[Dovecot] best choice of user database file to work with postfix

Ed W lists at wildgooses.com
Fri Apr 23 10:45:05 EEST 2010


On 22/04/2010 17:18, Phil Howard wrote:
>
>> I have not been following this thread as closely as I probably should
>> have; however, I was wondering what the OP's problem was with using
>> MySQL? It would greatly simplify the job of constructing and
>> maintaining databases. It is even possible to create tables that both
>> Postfix and Dovecot can use jointly if desired. I use MySQL for several
>> projects, and would never go back to using 'flat files" unless there
>> was no other way to achieve my goal.
>>
>>      
> The administration is going to be handed off to less technical people, and
> my goal is to mimize the number of elements in this.  It's not about MySQL
> itself ... it's about not running yet another server/daemon.
>
>    

You need to look at where you are going with this.... One way or another 
you need a database - call it a banana if you prefer, but it's still a 
database whether it's a flat file or a BDB file or whatever

Your requirements appear to be badly phrased.  What you *appear* to want 
is a black box system which is as simple to maintain as possible.  
However, you have stated a bunch of hard to meet criteria such as not 
allowing any long running code to support your needs (a daemon).  I 
really don't see that you should exclude additional daemons, simply 
evaluate the complete system with and without and choose the one which 
is "easiest" to maintain

1) Yes you CAN setup something which uses a plain text database, I tried 
it for a while but at 50 users I decided it was too complicated and 
switched to a DB.

2) You are optimistic if you don't think some user will accidently add a 
<CR> halfway through the text file, completely breaking it and have the 
skills to realise what they did.  Or they will add a "," in the middle 
of a password and change the meaning of all your fields.  Or they will 
miss a field save the file and then never realise their mistake.  Better 
yet are errors which cause some external (grep,sed,awk) function to 
choke on the input and cause some really wierd effects downstream...

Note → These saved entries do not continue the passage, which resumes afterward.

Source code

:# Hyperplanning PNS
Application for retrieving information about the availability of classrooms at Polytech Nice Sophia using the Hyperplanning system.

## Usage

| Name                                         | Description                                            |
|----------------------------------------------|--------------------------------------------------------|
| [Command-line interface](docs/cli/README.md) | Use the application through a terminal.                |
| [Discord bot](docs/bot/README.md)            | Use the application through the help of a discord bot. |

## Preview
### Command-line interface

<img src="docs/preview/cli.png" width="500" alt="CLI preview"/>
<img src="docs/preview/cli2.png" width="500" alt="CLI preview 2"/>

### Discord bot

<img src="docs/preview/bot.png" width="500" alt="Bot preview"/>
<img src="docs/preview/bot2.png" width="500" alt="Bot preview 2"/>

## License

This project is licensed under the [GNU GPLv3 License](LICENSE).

3) Why should an sql database need any monitoring and maintenance over 
the next X years?  Yes you can corrupt the files, but I would hope for 
very decent uptimes and after all they aren't going to repair a 
corrupted boot sector so you need some kind of maintenance plan in 
place, simply work in a full OS backup into the plan and this saves your 
DB at the same time? (Offlist we can discuss, but a simple rsync to some 
separate partition should do it)

4) If you really, really don't want a daemon based database then you 
will have to look at bdb (if dovecot supports it?) or sqlite which I 
think postfix+dovecot both support.  You can then add convenience 
command line functions to examine and alter the data. Those convenience 
functions can error check the input also.